Dataset entries ->
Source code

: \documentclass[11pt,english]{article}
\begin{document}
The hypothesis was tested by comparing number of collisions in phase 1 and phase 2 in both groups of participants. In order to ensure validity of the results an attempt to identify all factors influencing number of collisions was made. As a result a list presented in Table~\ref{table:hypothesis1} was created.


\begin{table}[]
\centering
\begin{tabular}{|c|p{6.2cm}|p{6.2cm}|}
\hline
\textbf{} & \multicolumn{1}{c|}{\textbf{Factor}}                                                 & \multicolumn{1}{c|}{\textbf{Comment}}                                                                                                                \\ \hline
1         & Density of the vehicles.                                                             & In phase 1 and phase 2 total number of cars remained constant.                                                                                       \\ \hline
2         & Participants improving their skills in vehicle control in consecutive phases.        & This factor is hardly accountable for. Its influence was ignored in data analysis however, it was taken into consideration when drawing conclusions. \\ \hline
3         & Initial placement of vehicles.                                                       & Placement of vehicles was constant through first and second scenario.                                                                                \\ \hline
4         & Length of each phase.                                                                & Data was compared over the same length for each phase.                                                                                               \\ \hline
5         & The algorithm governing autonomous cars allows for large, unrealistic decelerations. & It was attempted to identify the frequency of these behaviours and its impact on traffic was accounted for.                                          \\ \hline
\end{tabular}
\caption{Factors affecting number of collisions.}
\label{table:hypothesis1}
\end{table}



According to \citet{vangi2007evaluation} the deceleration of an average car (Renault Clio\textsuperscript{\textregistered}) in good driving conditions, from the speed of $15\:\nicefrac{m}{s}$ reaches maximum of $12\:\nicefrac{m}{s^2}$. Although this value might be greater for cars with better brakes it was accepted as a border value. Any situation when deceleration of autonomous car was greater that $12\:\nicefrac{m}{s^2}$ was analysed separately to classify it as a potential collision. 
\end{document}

Task statement -> Every line above that holds "when" should be copied out.

Reply ->
2         & Participants improving their skills in vehicle control in consecutive phases.        & This factor is hardly accountable for. Its influence was ignored in data analysis however, it was taken into consideration when drawing conclusions. \\ \hline
According to \citet{vangi2007evaluation} the deceleration of an average car (Renault Clio\textsuperscript{\textregistered}) in good driving conditions, from the speed of $15\:\nicefrac{m}{s}$ reaches maximum of $12\:\nicefrac{m}{s^2}$. Although this value might be greater for cars with better brakes it was accepted as a border value. Any situation when deceleration of autonomous car was greater that $12\:\nicefrac{m}{s^2}$ was analysed separately to classify it as a potential collision. 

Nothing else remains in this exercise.